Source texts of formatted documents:
◆ ◆ ◆ ◆ ◆

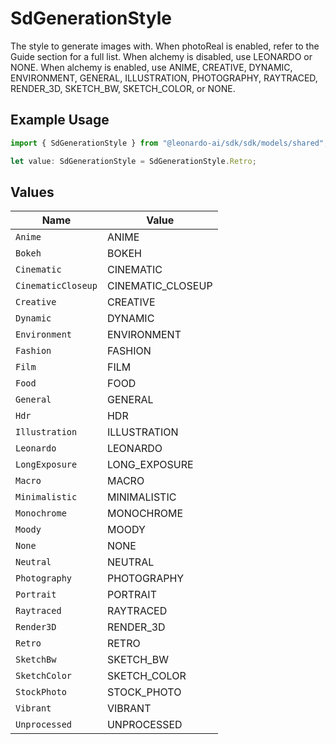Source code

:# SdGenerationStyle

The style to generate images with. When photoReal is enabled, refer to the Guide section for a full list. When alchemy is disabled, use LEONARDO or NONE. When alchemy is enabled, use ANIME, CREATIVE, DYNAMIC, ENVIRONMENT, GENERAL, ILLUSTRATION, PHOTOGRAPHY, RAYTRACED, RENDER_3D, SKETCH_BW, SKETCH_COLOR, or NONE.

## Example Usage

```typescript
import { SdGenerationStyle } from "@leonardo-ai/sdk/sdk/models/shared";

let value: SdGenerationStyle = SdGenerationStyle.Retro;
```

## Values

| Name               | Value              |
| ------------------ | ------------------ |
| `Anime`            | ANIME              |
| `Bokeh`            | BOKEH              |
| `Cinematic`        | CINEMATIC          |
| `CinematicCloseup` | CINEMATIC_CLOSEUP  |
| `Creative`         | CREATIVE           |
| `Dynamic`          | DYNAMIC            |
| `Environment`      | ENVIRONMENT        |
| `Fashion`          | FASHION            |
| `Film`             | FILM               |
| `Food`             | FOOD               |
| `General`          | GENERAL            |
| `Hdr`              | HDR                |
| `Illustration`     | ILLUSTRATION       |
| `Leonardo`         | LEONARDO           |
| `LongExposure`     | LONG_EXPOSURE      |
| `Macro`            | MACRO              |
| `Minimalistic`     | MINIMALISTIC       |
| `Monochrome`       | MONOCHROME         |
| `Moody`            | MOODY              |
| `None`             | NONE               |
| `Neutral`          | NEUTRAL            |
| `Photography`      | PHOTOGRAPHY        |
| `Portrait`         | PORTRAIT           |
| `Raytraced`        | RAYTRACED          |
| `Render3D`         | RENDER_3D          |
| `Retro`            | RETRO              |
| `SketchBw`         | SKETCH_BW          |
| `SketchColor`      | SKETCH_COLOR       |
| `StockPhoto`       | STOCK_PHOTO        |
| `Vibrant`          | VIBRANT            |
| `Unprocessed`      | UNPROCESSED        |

◆ ◆ ◆ ◆ ◆

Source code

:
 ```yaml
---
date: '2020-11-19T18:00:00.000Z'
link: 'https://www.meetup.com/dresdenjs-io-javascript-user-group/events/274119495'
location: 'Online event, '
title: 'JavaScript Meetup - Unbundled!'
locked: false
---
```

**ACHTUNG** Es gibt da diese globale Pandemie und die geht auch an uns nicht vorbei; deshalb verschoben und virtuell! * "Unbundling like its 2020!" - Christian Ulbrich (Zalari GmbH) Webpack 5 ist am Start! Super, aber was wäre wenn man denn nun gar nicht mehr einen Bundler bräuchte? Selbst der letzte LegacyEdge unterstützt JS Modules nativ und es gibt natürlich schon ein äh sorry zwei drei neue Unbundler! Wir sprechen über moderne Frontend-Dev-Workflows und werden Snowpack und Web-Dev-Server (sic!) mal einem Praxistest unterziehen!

◆ ◆ ◆ ◆ ◆

== Work required ==
Find the word "NONE" in the entries above and gather every line that holds it.

== Exercise answer ==
The style to generate images with. When photoReal is enabled, refer to the Guide section for a full list. When alchemy is disabled, use LEONARDO or NONE. When alchemy is enabled, use ANIME, CREATIVE, DYNAMIC, ENVIRONMENT, GENERAL, ILLUSTRATION, PHOTOGRAPHY, RAYTRACED, RENDER_3D, SKETCH_BW, SKETCH_COLOR, or NONE.
| `None`             | NONE               |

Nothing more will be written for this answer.